Sandstones are a type of clastic (terrigenous) sedimentary rocks deriving, as the name suggest, from the consolidation of sandy sediments. Sand consists of clastic particles produced by the erosion of pre-existing rocks with grain size comprised between 0.0625 and 2 mm. The upper boundary of 2 mm arbitrarily separates sand (and sandstones) from the coarser gravel and their lithified counterparts: conglomerate and breccia. The lower boundary set at 0.0625 mm may apparently sound arbitrary but represents the limit of the human eye to discern grains. Indeed, our eye can only recognize grains larger than 0.0625 mm in diameter. Smaller particles, known as mud (silt + clay), are not visible by the human eye and the rocks consisting of them, like mudstones, appear homogeneous to us. To qualify itself as a sandstone, a clastic sedimentary rock must contain more than 25% sand over mud. Moreover, if enough particles with grain size > 2 mm (ruditic) are present, in general more than 5%, the rock is a conglomerate (or a breccia).

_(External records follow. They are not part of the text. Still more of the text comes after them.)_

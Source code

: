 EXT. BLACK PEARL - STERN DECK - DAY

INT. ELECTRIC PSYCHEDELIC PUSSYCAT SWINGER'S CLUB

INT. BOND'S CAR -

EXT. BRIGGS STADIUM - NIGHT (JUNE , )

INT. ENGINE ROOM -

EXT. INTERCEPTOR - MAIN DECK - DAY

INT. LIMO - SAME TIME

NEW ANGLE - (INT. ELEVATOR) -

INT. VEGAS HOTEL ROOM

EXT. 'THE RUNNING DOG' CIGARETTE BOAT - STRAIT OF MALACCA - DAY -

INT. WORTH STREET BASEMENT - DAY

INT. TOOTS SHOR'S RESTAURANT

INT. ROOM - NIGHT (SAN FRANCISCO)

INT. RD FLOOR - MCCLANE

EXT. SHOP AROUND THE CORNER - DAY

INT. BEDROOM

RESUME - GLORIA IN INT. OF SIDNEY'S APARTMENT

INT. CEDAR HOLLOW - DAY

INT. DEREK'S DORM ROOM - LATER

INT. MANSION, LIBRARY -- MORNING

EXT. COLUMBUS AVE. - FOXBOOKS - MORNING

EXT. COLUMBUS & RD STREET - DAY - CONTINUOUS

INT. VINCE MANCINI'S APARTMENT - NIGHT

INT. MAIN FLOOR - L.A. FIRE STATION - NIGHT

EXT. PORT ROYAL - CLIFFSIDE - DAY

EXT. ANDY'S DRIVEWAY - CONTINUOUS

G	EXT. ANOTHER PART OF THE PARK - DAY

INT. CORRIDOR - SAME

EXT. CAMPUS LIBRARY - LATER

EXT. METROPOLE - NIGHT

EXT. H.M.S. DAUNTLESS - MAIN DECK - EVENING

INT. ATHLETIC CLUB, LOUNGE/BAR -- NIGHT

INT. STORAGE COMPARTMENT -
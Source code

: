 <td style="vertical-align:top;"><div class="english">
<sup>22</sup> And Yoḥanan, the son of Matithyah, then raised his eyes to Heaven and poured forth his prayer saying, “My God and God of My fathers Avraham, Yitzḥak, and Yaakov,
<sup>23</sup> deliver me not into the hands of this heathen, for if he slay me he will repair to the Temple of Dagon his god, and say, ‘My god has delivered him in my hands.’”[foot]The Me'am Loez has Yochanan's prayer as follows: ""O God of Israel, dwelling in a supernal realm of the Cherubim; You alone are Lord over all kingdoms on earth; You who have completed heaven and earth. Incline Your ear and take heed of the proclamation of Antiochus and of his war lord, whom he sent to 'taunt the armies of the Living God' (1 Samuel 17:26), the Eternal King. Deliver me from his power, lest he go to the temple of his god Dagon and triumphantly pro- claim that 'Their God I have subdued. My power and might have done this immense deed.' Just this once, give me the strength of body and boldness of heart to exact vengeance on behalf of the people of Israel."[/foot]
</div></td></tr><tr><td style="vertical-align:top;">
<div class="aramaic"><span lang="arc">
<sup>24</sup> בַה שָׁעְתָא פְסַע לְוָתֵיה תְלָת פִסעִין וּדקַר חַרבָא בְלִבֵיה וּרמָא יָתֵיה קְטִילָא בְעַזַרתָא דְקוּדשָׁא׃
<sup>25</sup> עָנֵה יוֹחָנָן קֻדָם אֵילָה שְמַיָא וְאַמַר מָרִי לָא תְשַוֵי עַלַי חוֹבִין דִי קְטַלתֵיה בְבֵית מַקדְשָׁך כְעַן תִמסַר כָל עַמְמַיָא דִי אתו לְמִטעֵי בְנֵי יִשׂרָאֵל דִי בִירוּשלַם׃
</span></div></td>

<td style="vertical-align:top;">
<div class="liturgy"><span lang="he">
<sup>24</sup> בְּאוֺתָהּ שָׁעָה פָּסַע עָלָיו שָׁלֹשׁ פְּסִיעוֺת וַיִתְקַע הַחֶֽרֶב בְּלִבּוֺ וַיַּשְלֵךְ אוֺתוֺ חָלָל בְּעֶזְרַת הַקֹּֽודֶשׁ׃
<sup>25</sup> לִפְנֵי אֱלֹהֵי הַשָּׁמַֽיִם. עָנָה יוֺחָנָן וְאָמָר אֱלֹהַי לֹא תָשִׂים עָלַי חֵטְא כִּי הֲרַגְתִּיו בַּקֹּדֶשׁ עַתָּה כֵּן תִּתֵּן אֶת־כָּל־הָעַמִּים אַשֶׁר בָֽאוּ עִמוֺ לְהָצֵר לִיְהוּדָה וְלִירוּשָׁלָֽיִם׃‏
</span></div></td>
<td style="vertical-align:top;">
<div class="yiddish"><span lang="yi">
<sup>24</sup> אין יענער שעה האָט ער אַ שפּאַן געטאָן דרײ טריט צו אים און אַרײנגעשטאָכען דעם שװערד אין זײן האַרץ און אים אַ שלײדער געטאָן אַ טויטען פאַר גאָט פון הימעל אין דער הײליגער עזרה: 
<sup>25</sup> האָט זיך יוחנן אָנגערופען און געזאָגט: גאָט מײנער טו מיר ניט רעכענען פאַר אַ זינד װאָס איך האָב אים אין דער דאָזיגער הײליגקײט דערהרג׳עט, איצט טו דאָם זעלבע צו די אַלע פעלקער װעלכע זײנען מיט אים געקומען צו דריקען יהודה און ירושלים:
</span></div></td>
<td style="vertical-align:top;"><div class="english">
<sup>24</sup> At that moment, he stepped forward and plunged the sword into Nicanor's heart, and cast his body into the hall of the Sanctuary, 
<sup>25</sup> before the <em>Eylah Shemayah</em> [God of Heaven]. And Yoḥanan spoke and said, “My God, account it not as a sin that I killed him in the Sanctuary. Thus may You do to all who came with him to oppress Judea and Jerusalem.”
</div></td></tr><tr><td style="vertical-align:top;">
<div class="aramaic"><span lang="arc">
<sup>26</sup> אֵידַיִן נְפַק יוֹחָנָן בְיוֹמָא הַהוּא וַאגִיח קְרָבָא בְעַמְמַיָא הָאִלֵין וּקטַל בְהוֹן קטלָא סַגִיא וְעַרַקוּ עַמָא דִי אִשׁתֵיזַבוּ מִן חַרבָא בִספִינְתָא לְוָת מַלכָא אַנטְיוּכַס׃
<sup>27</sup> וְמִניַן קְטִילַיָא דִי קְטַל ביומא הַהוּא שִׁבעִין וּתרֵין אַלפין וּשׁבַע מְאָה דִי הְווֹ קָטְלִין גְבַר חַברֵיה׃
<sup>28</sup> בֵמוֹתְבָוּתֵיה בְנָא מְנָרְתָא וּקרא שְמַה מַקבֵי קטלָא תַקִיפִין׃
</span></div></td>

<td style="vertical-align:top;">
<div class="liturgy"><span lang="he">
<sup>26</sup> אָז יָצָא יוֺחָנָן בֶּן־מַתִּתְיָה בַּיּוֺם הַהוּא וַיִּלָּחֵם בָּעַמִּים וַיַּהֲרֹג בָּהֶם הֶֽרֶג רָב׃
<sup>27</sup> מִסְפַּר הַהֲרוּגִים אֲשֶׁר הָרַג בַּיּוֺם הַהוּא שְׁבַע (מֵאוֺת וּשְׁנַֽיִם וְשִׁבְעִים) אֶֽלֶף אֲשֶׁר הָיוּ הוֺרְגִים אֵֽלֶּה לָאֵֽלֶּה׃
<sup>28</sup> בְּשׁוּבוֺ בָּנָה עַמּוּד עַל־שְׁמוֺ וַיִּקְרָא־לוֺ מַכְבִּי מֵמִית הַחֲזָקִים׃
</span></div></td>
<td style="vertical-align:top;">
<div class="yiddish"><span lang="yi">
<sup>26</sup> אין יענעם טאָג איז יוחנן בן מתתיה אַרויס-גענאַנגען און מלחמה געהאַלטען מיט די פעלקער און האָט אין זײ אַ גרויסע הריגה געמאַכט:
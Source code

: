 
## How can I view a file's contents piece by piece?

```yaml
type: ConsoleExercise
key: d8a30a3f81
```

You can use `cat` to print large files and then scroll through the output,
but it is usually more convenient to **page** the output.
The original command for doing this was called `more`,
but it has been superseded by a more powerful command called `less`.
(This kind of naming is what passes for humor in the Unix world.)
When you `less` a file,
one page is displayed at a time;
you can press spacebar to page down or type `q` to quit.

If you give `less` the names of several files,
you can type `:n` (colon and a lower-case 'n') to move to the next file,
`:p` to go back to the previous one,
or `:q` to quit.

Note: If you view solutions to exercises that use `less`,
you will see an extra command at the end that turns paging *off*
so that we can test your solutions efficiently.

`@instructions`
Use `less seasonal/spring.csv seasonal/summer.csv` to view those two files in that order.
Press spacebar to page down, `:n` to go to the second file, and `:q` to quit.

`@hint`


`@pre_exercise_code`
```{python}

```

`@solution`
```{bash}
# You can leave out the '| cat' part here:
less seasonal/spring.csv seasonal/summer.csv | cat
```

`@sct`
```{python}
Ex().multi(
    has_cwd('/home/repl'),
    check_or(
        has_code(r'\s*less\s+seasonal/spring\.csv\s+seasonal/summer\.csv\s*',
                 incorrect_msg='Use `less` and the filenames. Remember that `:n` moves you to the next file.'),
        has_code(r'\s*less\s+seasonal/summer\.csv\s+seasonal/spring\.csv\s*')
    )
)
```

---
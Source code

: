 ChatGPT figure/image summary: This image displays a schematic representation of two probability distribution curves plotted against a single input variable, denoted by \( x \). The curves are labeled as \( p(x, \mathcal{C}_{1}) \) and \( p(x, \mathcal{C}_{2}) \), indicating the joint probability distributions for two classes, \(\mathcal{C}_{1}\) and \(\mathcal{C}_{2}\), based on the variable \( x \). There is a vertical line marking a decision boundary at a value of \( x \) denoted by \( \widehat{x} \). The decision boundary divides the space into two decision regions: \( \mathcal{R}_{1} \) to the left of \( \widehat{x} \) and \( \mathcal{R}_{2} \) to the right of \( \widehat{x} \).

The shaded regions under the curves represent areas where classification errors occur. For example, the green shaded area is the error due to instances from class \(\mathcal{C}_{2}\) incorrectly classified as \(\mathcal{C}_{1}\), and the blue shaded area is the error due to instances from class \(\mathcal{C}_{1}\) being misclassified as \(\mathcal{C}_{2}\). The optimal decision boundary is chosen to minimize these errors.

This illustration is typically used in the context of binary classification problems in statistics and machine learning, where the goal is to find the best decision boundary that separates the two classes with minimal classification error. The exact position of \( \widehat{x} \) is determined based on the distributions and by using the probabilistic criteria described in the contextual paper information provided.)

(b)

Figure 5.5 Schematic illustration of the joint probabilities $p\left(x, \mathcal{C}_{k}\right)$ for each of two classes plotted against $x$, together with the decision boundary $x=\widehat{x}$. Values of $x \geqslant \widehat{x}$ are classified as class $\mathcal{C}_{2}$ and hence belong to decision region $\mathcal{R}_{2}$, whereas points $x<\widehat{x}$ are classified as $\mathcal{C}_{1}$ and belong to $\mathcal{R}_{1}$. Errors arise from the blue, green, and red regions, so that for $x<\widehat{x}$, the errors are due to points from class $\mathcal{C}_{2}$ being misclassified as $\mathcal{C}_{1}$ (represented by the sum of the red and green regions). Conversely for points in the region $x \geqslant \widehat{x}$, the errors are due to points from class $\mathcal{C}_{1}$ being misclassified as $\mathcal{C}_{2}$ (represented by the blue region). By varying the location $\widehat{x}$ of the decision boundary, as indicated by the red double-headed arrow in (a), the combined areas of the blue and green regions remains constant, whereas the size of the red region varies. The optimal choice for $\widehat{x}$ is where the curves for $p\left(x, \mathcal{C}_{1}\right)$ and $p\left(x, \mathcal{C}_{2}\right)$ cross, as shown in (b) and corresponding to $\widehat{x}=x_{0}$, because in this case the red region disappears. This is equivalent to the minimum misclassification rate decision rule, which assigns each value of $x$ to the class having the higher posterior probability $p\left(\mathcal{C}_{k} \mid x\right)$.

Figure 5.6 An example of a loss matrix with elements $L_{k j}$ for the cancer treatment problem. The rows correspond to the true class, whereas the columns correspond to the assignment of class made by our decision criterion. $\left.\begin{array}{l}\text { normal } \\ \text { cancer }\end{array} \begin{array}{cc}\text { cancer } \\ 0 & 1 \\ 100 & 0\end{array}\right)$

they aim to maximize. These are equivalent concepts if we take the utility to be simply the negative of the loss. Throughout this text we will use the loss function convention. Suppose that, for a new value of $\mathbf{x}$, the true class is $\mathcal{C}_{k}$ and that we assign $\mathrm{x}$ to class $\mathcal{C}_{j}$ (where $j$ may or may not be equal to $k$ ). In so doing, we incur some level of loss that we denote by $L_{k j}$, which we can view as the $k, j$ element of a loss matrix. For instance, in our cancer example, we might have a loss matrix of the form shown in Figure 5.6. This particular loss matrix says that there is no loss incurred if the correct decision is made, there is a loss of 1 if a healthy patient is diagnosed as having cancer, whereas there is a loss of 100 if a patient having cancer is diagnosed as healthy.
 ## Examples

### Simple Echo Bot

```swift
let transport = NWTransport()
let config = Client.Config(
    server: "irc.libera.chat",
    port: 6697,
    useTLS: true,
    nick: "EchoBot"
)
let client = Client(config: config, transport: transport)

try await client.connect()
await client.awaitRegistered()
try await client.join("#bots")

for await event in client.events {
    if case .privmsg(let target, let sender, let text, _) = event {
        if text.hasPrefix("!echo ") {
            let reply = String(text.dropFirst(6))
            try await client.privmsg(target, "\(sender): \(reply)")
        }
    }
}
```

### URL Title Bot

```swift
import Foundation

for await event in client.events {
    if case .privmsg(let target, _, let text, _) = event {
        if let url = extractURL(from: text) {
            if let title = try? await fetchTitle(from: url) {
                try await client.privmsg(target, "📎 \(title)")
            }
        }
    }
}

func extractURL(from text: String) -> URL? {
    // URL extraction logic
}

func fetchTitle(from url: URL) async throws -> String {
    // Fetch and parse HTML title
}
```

The sand-sized grains in sandstones are known as framework grains, of detrital origin. The empty spaces between grains (i.e. pores) are filled by matrix and/or cement. Matrix is the fine-grained grain fraction, consisting of mud, whereas cement is made of minerals precipitates in pore spaces after deposition. The commonest cements in sandstones consist of siliceous material (quartz, chalcedony, opal…) or carbonates (i.e. calcite), but other minerals like oxides, feldspars, zeolites, and authigenic clays can also form cement. Pores can be only partially filled by matrix and cement, leaving some empty pore spaces (i.e. porosity), which at depth can contain liquids such as groundwater or hydrocarbons.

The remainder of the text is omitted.